Keluarga itu batal naik pesawat dan panik di bandara, tidak tahu ke mana harus pergi atau apa yang harus dilakukan.
Mereka akhirnya menemukan hotel terdekat dan melakukan tes PCR tambahan di rumah sakit setempat setelah mengantri di luar selama tiga jam dalam suhu di bawah nol derajat.
Sehari kemudian, Cheryl dinyatakan positif sedangkan suaminya masih negatif.
Dia mengalami demam 38,5 derajat Celcius dan sakit kepala parah yang berlangsung selama seminggu.

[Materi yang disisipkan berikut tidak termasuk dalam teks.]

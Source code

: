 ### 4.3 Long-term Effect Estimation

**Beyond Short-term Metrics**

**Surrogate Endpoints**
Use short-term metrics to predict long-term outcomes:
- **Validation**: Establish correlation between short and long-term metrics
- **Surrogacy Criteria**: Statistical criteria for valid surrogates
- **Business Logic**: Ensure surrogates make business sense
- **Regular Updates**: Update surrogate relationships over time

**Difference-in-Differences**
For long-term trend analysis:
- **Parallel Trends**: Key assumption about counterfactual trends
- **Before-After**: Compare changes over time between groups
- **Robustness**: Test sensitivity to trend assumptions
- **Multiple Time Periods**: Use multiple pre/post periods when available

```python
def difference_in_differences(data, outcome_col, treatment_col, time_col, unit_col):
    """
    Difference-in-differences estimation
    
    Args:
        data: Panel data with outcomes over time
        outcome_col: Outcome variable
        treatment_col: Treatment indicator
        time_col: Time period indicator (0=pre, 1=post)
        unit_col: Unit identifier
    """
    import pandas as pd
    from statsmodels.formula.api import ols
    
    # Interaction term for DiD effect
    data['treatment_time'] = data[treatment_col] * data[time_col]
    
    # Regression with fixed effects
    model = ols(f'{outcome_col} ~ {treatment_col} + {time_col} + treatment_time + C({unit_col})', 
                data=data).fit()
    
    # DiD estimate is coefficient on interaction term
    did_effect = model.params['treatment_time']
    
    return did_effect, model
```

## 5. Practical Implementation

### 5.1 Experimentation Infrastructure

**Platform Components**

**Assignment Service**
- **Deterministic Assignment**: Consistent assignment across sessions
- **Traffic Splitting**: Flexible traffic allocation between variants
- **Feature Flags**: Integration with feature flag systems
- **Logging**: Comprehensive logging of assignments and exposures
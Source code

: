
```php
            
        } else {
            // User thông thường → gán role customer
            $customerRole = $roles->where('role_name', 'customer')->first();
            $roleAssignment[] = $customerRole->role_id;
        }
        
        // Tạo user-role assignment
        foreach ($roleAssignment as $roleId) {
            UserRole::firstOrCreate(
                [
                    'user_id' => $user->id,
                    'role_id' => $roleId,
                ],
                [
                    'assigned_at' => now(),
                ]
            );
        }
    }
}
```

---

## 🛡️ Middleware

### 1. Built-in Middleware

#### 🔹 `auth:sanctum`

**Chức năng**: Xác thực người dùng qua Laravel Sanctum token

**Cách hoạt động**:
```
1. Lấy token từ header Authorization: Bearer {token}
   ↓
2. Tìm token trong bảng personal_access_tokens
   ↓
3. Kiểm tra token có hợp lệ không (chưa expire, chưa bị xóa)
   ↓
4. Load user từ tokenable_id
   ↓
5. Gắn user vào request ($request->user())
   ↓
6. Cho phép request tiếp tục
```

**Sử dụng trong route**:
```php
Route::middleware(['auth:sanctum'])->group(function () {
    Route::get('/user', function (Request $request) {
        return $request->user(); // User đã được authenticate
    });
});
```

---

Tapi dia mengira rasa sakit itu akibat flu setelah ia mengantri di luar ruangan selama tiga jam dalam suhu beku untuk tes PCR.
Cheryl menambahkan, dia kehilangan indra penciumannya dan hidungnya terasa tersumbat.
Dia juga sering batuk hingga nyeri di paru-paru.
Suaminya memutuskan pulang terlebih dahulu, tetapi di bandara ia ditahan karena tujuh hari belum berlalu sejak kontak terakhir dengan pasien positif Covid-19.
Kemudian Cheryl berjuang untuk mencari tahu apa yang harus dilakukan selanjutnya.
Dia menyesal tidak membeli kartu SIM lokal, karena banyak panggilan yang dia lakukan dengan saluran Singapura sehingga biayanya membengkak sekitar 800 SGD.
Akhirnya, setelah mencari bantuan dari kedutaan Singapura, ibu dan anak itu dikirim ke pusat perawatan di Seoul selama sembilan hari.
Cheryl mengingat makanan yang disediakan "sangat enak".
Namun, dia tidak bisa makan banyak karena kehilangan indra perasa dan penciumannya.
Setelah dipulangkan, ibu dan anak itu masih belum bisa kembali ke Singapura karena aturan Covid-19 saat itu.
Artinya, mereka harus menambah durasi lima hari lagi di Korea Selatan.